Ловушка перфекционизма. Как перестать тонуть в недовольстве собой, принять и полюбить себя — страница 46 из 49

В условиях устойчивой экономики ЗАНЯТОСТЬ ПРЕТЕРПИТ ЗНАЧИТЕЛЬНЫЕ ИЗМЕНЕНИЯ, поэтому нам нужно воспринимать эти изменения как возможность делать меньше

Если первый шаг к преодолению нашей одержимости перфекционизмом – это выбор жить в условиях экономики, в которой благополучие ценится выше товаров и услуг, то следующим шагом должно стать управление побочными эффектами. Одним из таких побочных эффектов является занятость. Потому что, если люди действительно примут концепцию, что экономический рост – это еще не все, и политики разработают соответствующую систему, чтобы внедрить ее, тогда это будет иметь серьезные последствия для потребления, что, в свою очередь, повлечет серьезные последствия для рабочих мест. Вопрос в том, как это отрегулировать.

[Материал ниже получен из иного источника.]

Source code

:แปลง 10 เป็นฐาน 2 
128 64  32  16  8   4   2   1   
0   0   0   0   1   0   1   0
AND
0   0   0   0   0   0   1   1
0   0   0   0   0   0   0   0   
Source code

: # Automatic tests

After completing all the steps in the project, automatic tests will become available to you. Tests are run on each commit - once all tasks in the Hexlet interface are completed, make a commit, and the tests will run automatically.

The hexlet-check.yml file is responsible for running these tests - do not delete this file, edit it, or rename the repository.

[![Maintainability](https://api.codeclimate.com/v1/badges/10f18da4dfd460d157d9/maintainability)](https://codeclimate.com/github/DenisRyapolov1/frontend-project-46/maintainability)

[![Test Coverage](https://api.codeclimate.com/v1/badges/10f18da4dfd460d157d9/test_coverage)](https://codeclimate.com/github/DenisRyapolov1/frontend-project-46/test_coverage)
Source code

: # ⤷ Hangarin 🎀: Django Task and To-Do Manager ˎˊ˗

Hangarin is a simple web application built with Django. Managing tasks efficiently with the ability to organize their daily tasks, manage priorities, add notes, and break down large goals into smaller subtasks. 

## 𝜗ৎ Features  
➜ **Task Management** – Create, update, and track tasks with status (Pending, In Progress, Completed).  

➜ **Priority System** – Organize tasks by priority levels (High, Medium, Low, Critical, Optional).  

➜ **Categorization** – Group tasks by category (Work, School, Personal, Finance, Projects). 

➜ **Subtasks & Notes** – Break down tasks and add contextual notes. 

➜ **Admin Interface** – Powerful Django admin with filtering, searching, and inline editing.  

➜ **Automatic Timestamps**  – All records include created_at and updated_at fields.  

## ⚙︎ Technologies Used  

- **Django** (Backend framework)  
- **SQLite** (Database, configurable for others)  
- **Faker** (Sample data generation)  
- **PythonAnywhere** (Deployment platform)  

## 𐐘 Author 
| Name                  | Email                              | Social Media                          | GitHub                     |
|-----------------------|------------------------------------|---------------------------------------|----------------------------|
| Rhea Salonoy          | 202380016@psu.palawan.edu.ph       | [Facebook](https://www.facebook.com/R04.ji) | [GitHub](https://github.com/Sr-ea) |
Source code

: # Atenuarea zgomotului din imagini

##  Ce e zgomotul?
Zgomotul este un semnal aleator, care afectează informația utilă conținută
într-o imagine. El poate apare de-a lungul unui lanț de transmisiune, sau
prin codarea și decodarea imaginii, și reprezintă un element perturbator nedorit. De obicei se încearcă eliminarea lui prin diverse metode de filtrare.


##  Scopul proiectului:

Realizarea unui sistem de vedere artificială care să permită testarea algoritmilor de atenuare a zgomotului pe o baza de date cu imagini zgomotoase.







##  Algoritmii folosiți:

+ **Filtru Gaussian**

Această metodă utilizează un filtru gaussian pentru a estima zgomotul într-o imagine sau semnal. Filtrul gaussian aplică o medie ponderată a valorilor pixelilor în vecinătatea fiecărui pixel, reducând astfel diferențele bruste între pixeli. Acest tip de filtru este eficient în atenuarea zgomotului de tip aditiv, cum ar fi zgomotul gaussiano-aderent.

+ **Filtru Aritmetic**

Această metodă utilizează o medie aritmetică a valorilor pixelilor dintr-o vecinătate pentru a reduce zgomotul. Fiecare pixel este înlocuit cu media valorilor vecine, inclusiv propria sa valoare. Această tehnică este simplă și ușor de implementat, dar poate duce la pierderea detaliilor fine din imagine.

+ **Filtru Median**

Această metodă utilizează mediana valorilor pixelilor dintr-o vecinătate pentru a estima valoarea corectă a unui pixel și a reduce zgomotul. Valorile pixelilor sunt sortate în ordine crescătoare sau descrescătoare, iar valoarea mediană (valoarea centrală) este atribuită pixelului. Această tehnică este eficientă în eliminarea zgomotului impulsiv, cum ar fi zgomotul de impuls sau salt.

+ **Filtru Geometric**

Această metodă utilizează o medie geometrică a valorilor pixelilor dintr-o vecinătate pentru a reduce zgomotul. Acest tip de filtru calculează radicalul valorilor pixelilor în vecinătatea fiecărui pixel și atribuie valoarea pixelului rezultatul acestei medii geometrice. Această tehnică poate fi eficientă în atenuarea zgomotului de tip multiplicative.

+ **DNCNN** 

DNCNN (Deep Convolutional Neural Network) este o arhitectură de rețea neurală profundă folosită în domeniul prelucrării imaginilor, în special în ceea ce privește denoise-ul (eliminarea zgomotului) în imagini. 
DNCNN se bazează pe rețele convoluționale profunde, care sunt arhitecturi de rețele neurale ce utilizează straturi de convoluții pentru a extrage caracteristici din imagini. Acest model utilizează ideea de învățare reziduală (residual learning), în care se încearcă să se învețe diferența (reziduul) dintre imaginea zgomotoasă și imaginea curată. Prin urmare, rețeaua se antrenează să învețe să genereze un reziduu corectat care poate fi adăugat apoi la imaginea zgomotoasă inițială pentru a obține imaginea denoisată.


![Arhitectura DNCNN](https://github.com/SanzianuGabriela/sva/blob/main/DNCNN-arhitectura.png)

Разумеется, работать нам нужно. Общество рухнуло бы довольно быстро, если бы все бросили свои орудия и средства труда. И хотя на первый взгляд это может показаться нелогичным, общество без работы – общество, в котором мы все сидим без дела и думаем, чем бы заняться, – такая же непривлекательная перспектива, как и общество, полностью выгоревшее на своих рабочих местах. По мере того как мы продвигаемся к устойчивой экономике, наша дилемма будет заключаться в том, как сохранить необходимое количество людей, трудящихся над производством оптимального, а не максимального количества продукции. Это новый вызов для развитых экономик.

Нам еще предстоит серьезно с этим столкнуться, потому что сокращение потребления обязательно повлечет за собой потерю рабочих мест. Работник розничной торговли, продающий товары быстрой моды, которые нам больше не нужны, уже не понадобится. Равно как и водитель грузовика, развозящий их по стране, или рекламщик, создающий рекламный ролик. Легче всего прямо здесь остановиться и признать поражение нашей идеи. Но ставки слишком высоки, и, кроме того, это не такая уж непреодолимая проблема, как нас уверяют. Решение проблемы сокращения рабочих мест требует лишь воли, воображения и согласованных коллективных действий.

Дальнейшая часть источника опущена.